───── Source material

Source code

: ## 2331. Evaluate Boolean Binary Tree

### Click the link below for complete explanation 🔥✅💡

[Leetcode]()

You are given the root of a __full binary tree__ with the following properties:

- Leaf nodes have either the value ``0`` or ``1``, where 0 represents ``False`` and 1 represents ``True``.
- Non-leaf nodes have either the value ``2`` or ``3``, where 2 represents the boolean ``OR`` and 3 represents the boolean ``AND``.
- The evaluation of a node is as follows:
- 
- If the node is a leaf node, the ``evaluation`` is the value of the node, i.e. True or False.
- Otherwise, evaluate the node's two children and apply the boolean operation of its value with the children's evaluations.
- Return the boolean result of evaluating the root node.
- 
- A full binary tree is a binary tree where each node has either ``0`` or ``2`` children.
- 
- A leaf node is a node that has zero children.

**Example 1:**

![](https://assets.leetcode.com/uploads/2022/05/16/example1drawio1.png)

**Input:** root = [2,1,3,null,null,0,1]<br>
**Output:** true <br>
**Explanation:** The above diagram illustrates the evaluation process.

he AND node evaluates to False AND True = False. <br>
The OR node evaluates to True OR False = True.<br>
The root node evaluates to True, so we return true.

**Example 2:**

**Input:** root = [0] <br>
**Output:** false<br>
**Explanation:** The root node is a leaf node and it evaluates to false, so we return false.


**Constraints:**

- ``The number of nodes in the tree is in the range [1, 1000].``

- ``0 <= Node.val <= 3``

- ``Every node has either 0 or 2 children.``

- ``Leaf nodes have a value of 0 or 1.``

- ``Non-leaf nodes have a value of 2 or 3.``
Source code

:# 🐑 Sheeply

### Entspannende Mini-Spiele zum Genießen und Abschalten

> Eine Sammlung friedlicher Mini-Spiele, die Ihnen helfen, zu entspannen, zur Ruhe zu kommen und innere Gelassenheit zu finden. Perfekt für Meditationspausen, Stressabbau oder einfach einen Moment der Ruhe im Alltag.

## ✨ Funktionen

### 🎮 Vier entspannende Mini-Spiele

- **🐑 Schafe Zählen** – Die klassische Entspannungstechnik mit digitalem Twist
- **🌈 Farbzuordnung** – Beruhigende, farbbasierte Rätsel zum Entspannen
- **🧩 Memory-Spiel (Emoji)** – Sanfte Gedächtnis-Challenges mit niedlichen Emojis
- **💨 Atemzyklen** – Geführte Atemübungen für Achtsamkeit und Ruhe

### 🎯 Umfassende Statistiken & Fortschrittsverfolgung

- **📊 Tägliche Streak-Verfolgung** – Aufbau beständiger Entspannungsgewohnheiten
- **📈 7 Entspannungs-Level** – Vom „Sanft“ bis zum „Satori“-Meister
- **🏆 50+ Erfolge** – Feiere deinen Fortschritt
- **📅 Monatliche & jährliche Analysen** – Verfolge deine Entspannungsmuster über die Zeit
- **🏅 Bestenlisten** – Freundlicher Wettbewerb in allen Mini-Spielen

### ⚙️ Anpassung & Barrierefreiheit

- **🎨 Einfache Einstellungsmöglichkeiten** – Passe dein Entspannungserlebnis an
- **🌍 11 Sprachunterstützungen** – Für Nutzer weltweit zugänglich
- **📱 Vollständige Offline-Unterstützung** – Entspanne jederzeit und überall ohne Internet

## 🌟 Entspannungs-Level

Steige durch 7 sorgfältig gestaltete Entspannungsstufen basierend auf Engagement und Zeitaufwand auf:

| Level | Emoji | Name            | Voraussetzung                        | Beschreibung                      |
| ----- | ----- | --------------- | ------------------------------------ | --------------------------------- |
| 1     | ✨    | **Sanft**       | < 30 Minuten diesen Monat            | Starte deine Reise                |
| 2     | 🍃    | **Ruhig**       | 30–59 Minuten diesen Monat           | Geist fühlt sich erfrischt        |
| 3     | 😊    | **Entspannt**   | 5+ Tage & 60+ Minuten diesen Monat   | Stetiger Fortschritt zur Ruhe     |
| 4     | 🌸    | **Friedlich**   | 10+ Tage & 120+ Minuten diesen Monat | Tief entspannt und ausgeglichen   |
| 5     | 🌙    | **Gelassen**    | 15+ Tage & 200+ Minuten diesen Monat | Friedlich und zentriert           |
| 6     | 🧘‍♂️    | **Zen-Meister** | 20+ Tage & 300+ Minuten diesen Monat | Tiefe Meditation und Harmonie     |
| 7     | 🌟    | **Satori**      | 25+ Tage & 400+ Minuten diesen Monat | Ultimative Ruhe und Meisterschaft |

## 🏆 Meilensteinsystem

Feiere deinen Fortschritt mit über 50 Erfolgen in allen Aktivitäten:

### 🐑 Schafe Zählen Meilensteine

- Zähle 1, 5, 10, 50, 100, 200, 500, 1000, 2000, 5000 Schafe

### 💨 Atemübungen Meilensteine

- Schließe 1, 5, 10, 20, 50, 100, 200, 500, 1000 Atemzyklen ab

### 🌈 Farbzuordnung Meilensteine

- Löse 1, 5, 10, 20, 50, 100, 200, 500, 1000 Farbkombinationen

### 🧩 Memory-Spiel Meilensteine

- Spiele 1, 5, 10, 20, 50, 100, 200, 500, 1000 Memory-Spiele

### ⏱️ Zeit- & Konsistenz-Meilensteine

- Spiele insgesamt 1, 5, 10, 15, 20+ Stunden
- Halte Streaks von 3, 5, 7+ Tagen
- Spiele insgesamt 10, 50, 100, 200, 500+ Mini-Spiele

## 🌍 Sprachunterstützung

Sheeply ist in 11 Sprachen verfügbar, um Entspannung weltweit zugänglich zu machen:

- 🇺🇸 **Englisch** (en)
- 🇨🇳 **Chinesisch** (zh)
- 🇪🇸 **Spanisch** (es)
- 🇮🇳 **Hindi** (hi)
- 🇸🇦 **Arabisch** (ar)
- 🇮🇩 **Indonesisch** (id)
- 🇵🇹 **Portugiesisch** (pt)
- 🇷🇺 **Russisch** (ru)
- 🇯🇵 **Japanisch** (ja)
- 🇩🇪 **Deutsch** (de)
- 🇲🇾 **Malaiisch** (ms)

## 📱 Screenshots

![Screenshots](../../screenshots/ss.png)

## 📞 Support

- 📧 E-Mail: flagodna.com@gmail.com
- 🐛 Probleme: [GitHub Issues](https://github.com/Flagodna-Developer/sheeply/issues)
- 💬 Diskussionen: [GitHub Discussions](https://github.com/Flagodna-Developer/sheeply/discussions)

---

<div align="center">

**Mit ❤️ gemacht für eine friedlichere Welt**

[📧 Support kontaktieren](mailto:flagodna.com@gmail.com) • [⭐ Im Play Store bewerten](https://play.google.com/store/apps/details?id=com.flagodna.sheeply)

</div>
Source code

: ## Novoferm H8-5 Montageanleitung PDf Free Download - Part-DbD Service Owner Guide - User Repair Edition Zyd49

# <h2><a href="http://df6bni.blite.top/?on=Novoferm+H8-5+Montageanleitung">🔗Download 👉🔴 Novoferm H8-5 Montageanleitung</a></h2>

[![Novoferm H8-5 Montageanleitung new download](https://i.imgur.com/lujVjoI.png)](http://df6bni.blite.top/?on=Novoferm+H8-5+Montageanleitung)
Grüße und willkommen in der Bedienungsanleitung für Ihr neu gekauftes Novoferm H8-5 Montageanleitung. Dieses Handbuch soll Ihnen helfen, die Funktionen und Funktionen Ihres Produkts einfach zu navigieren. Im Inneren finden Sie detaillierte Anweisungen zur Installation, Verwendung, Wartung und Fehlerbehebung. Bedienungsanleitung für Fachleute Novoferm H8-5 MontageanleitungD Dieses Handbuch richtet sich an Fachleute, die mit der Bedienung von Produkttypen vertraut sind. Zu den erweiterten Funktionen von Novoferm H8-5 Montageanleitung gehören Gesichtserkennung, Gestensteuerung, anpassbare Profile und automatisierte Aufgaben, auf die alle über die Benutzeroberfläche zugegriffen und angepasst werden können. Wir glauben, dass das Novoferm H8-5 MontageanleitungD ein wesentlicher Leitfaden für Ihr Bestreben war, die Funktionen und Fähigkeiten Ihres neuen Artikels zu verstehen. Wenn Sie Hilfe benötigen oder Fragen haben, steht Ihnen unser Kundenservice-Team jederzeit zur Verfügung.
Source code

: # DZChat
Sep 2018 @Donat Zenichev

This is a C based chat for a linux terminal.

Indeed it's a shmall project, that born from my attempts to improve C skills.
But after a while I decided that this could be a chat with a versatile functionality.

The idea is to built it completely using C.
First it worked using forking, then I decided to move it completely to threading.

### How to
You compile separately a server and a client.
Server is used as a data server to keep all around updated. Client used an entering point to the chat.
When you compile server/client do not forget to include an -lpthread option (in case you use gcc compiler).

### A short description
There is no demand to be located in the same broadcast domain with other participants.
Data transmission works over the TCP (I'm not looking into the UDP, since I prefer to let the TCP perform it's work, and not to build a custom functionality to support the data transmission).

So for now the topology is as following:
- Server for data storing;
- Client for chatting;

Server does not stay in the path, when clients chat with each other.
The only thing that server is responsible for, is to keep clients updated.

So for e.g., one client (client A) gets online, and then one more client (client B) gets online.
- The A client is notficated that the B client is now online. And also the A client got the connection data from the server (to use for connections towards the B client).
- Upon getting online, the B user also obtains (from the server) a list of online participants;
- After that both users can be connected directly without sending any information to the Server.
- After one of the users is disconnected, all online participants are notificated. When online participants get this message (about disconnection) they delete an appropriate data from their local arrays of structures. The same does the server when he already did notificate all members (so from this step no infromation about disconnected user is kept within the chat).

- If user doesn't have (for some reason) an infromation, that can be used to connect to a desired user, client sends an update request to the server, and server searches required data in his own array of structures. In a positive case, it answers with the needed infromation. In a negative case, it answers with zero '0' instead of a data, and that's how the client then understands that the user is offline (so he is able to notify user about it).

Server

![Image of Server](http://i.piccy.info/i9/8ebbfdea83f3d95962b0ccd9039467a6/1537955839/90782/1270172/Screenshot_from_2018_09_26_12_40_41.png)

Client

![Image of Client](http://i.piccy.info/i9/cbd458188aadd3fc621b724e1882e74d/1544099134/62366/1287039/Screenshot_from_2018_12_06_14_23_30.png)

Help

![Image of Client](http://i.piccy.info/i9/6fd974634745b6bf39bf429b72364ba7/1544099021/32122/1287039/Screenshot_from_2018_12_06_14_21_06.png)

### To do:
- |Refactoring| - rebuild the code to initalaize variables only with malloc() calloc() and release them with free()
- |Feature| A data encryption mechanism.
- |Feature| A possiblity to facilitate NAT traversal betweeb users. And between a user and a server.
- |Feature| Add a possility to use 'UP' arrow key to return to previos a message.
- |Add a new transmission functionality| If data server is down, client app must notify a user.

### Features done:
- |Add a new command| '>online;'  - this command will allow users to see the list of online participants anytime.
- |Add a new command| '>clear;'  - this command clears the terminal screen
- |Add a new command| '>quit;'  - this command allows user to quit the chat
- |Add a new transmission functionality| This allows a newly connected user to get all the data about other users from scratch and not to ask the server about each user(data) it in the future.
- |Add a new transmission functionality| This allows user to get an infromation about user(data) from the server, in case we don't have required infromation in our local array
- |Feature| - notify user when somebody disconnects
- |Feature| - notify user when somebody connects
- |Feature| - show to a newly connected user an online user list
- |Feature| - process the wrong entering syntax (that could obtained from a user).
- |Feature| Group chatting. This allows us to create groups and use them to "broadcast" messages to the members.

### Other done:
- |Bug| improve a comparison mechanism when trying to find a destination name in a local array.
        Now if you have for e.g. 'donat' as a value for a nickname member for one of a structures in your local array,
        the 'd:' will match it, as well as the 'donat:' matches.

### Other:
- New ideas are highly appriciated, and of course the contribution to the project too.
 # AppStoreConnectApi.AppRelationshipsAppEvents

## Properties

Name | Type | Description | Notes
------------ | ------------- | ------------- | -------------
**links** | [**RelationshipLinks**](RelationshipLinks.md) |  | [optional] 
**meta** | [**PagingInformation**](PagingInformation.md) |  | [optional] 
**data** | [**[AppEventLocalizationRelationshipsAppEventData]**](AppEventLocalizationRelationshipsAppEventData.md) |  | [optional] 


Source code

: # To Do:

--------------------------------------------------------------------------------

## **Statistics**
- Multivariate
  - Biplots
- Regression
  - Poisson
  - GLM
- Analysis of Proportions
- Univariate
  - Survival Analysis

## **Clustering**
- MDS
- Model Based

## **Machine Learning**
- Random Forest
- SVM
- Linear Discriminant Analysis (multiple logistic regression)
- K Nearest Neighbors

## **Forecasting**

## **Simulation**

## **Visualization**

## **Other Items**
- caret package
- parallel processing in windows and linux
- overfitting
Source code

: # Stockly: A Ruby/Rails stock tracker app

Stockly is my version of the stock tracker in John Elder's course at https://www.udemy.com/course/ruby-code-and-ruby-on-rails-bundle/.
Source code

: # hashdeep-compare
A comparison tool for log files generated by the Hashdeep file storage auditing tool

──────────

Your task
Please copy only these lines, exactly: the first line of the records through the line containing "- Leaf nodes", ends included.

Task solution
Source code

: ## 2331. Evaluate Boolean Binary Tree

### Click the link below for complete explanation 🔥✅💡

[Leetcode]()

You are given the root of a __full binary tree__ with the following properties:

- Leaf nodes have either the value ``0`` or ``1``, where 0 represents ``False`` and 1 represents ``True``.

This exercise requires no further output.